In dieser Nacht fällt die Bilanz mager aus. Auf manchen Wiesen, wo früher Dutzende Hirsche standen, ist heute kaum ein Tier zu sehen. Curdin Florineth sagt: «Wir sehen oberhalb der Häuser zwei Hirsche, das ist sehr wenig. Da hatten wir schon 50 bis 70 Tiere.»

Der Bestand und das Verhalten sind viel weniger berechenbar.
Autor: Lukas Walser Abteilungsleiter Wild und Jagd Kanton Graubünden

Warum es in dieser Nacht deutlich weniger Hirsche hat, dafür sind die Erklärungen vielfältig: Der milde Winter sorgt dafür, dass Hirsche länger in höheren Lagen bleiben. Seit dem Fütterungsverbot, das vor zehn Jahren eingeführt wurde, verteilen sich die Tiere zudem grossflächiger.

Mann mit Weste sitzt vor einer Pflanze.
Legende: Lukas Walser ist beim Bündner Amt für Jagd und Fischerei Abteilungsleiter Wild und Jagd. SRF

Und: Auch der Wolf hat Einfluss auf das Verhalten der Rothirsche. Seit rund 15 Jahren ist dieser im Kanton Graubünden wieder präsenter. Lukas Walser, Leiter der Abteilung Wild und Jagd: «Die Hirsche sind eher in kleineren Gruppen unterwegs. Der Bestand und das Verhalten sind viel weniger berechenbar, als das früher der Fall war. Sie müssen auch dem Wolf ausweichen, der ein sehr intelligenter Jäger ist.»

Wildhut muss häufiger kontrollieren

Wildhüter Curdin Florineth bestätigt: Heute lassen sich die Tiere schwieriger zählen. «Wir haben das Gefühl, dass es an gewissen Orten eine andere Verteilung gibt. Sie stehen an Orten, wo sie einen Überblick haben. Zudem treten sie nicht mehr in so grossen Rudeln auf.»

Das veränderte Verhalten hat direkte Folgen für die Wildzählung. Die Wildhüter müssen häufiger kontrollieren, erklärt Lukas Walser vom Kanton: «Es braucht mehr Vor- und Nachzählungen, um die Resultate auch verifizieren zu können. Wir haben beobachtet, dass an einem Ort an einem Abend viele Hirsche gezählt werden und am nächsten Tag ist das Gebiet fast leer – wegen der Wölfe.»

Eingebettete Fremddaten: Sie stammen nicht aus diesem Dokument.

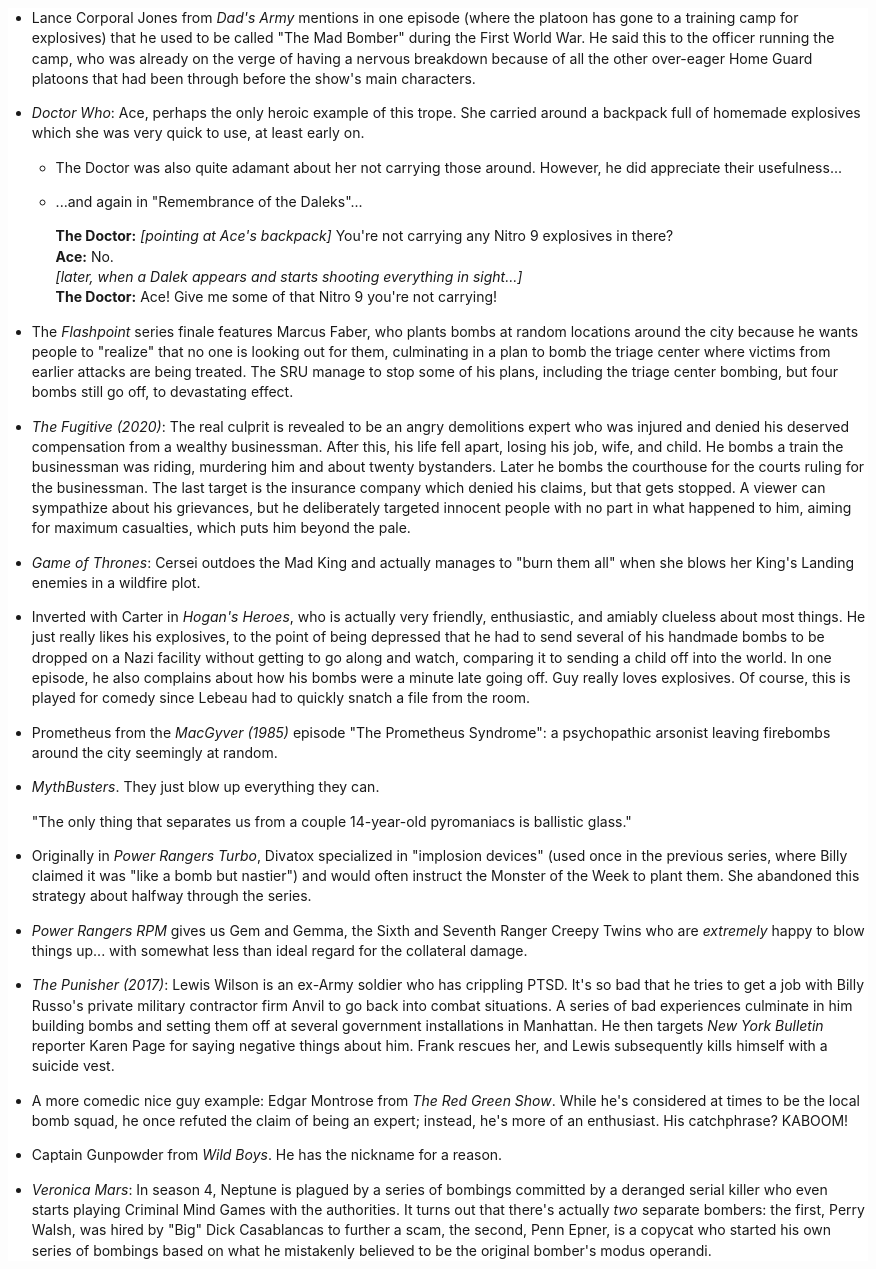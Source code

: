 -   Lance Corporal Jones from _Dad's Army_ mentions in one episode (where the platoon has gone to a training camp for explosives) that he used to be called "The Mad Bomber" during the First World War. He said this to the officer running the camp, who was already on the verge of having a nervous breakdown because of all the other over-eager Home Guard platoons that had been through before the show's main characters.
-   _Doctor Who_: Ace, perhaps the only heroic example of this trope. She carried around a backpack full of homemade explosives which she was very quick to use, at least early on.
    -   The Doctor was also quite adamant about her not carrying those around. However, he did appreciate their usefulness...
    -   ...and again in "Remembrance of the Daleks"...
        
        **The Doctor:** _\[pointing at Ace's backpack\]_ You're not carrying any Nitro 9 explosives in there?  
        **Ace:** No.  
        _\[later, when a Dalek appears and starts shooting everything in sight...\]_  
        **The Doctor:** Ace! Give me some of that Nitro 9 you're not carrying!
        
-   The _Flashpoint_ series finale features Marcus Faber, who plants bombs at random locations around the city because he wants people to "realize" that no one is looking out for them, culminating in a plan to bomb the triage center where victims from earlier attacks are being treated. The SRU manage to stop some of his plans, including the triage center bombing, but four bombs still go off, to devastating effect.

-   _The Fugitive (2020)_: The real culprit is revealed to be an angry demolitions expert who was injured and denied his deserved compensation from a wealthy businessman. After this, his life fell apart, losing his job, wife, and child. He bombs a train the businessman was riding, murdering him and about twenty bystanders. Later he bombs the courthouse for the courts ruling for the businessman. The last target is the insurance company which denied his claims, but that gets stopped. A viewer can sympathize about his grievances, but he deliberately targeted innocent people with no part in what happened to him, aiming for maximum casualties, which puts him beyond the pale.
-   _Game of Thrones_: Cersei outdoes the Mad King and actually manages to "burn them all" when she blows her King's Landing enemies in a wildfire plot.
-   Inverted with Carter in _Hogan's Heroes_, who is actually very friendly, enthusiastic, and amiably clueless about most things. He just really likes his explosives, to the point of being depressed that he had to send several of his handmade bombs to be dropped on a Nazi facility without getting to go along and watch, comparing it to sending a child off into the world. In one episode, he also complains about how his bombs were a minute late going off. Guy really loves explosives. Of course, this is played for comedy since Lebeau had to quickly snatch a file from the room.
-   Prometheus from the _MacGyver (1985)_ episode "The Prometheus Syndrome": a psychopathic arsonist leaving firebombs around the city seemingly at random.
-   _MythBusters_. They just blow up everything they can.
    
    "The only thing that separates us from a couple 14-year-old pyromaniacs is ballistic glass."
    
-   Originally in _Power Rangers Turbo_, Divatox specialized in "implosion devices" (used once in the previous series, where Billy claimed it was "like a bomb but nastier") and would often instruct the Monster of the Week to plant them. She abandoned this strategy about halfway through the series.
-   _Power Rangers RPM_ gives us Gem and Gemma, the Sixth and Seventh Ranger Creepy Twins who are _extremely_ happy to blow things up... with somewhat less than ideal regard for the collateral damage.
-   _The Punisher (2017)_: Lewis Wilson is an ex-Army soldier who has crippling PTSD. It's so bad that he tries to get a job with Billy Russo's private military contractor firm Anvil to go back into combat situations. A series of bad experiences culminate in him building bombs and setting them off at several government installations in Manhattan. He then targets _New York Bulletin_ reporter Karen Page for saying negative things about him. Frank rescues her, and Lewis subsequently kills himself with a suicide vest.
-   A more comedic nice guy example: Edgar Montrose from _The Red Green Show_. While he's considered at times to be the local bomb squad, he once refuted the claim of being an expert; instead, he's more of an enthusiast. His catchphrase? KABOOM!
-   Captain Gunpowder from _Wild Boys_. He has the nickname for a reason.
-   _Veronica Mars_: In season 4, Neptune is plagued by a series of bombings committed by a deranged serial killer who even starts playing Criminal Mind Games with the authorities. It turns out that there's actually _two_ separate bombers: the first, Perry Walsh, was hired by "Big" Dick Casablancas to further a scam, the second, Penn Epner, is a copycat who started his own series of bombings based on what he mistakenly believed to be the original bomber's modus operandi.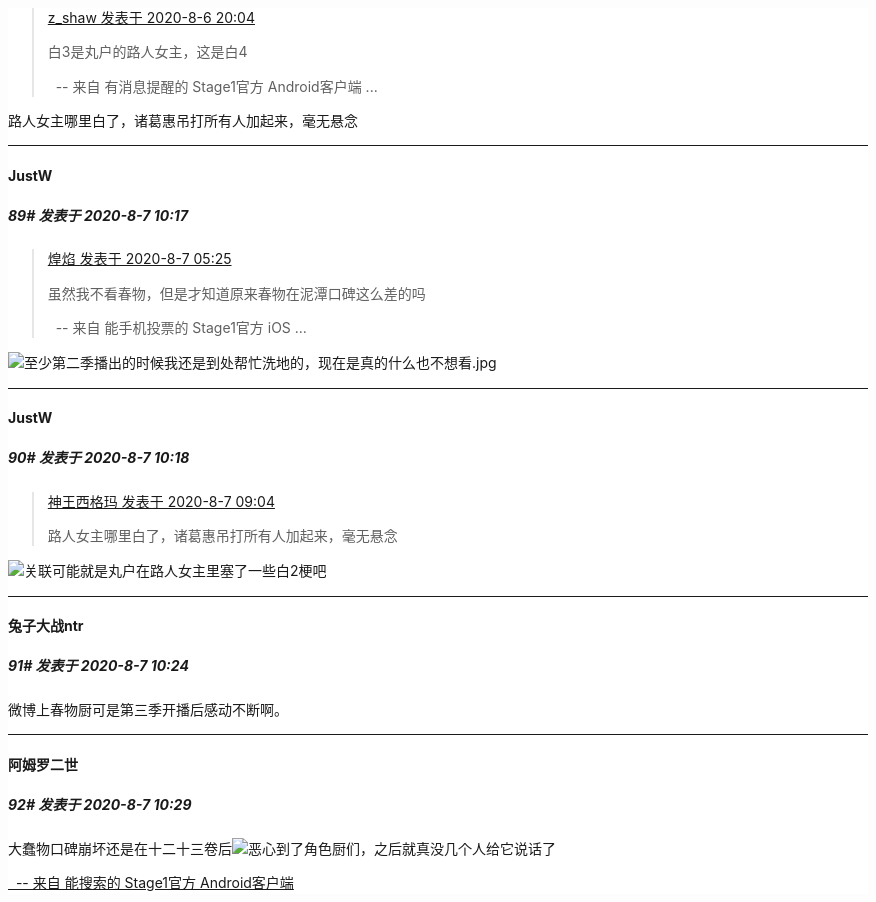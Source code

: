 
<blockquote><a href="httphttps://bbs.saraba1st.com/2b/forum.php?mod=redirect&amp;goto=findpost&amp;pid=48340376&amp;ptid=1953350" target="_blank">z_shaw 发表于 2020-8-6 20:04</a>

白3是丸户的路人女主，这是白4


  -- 来自 有消息提醒的 Stage1官方 Android客户端 ...</blockquote>
路人女主哪里白了，诸葛惠吊打所有人加起来，毫无悬念


-----

####  JustW  
##### 89#       发表于 2020-8-7 10:17


<blockquote><a href="httphttps://bbs.saraba1st.com/2b/forum.php?mod=redirect&amp;goto=findpost&amp;pid=48344486&amp;ptid=1953350" target="_blank">煌焰 发表于 2020-8-7 05:25</a>

虽然我不看春物，但是才知道原来春物在泥潭口碑这么差的吗


  -- 来自 能手机投票的 Stage1官方 iOS ...</blockquote>
<img src="https://static.saraba1st.com/image/smiley/face2017/067.png" referrerpolicy="no-referrer">至少第二季播出的时候我还是到处帮忙洗地的，现在是真的什么也不想看.jpg


-----

####  JustW  
##### 90#       发表于 2020-8-7 10:18


<blockquote><a href="httphttps://bbs.saraba1st.com/2b/forum.php?mod=redirect&amp;goto=findpost&amp;pid=48345170&amp;ptid=1953350" target="_blank">神王西格玛 发表于 2020-8-7 09:04</a>

路人女主哪里白了，诸葛惠吊打所有人加起来，毫无悬念</blockquote>
<img src="https://static.saraba1st.com/image/smiley/face2017/037.png" referrerpolicy="no-referrer">关联可能就是丸户在路人女主里塞了一些白2梗吧


-----

####  兔子大战ntr  
##### 91#       发表于 2020-8-7 10:24


微博上春物厨可是第三季开播后感动不断啊。


-----

####  阿姆罗二世  
##### 92#       发表于 2020-8-7 10:29


大蠢物口碑崩坏还是在十二十三卷后<img src="https://static.saraba1st.com/image/smiley/face2017/037.png" referrerpolicy="no-referrer">恶心到了角色厨们，之后就真没几个人给它说话了

[  -- 来自 能搜索的 Stage1官方 Android客户端](https://www.coolapk.com/apk/140634)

Auto fährt nachts auf dunkler Strasse.
Legende: Mitten in der Nacht fahren die Autos der Wildhut durch die Wälder, um Wildtiere zu zählen. SRF

Die Zählung sei zwar komplizierter geworden, deswegen aber nicht ungenauer, so Walser weiter. Weil mehr gezählt wird. «Wir haben zudem einen Vorteil im Vergleich zu früher: die neue Technik.» Wärmebildgeräte würden einen besseren Überblick über den Hirschbestand bieten – gerade bei den Vor- und Nachzählungen. «Mit diesen Geräten kann man auch auf die andere Talseite schauen, ob sich dort Hirsche aufhalten.»

Und so geht die Suche in dieser Nacht weiter, Wiese für Wiese, Route für Route. Am Ende dieser Nacht zählen die Wildhüter rund 90 Hirsche – etwa halb so viele wie in Spitzenjahren.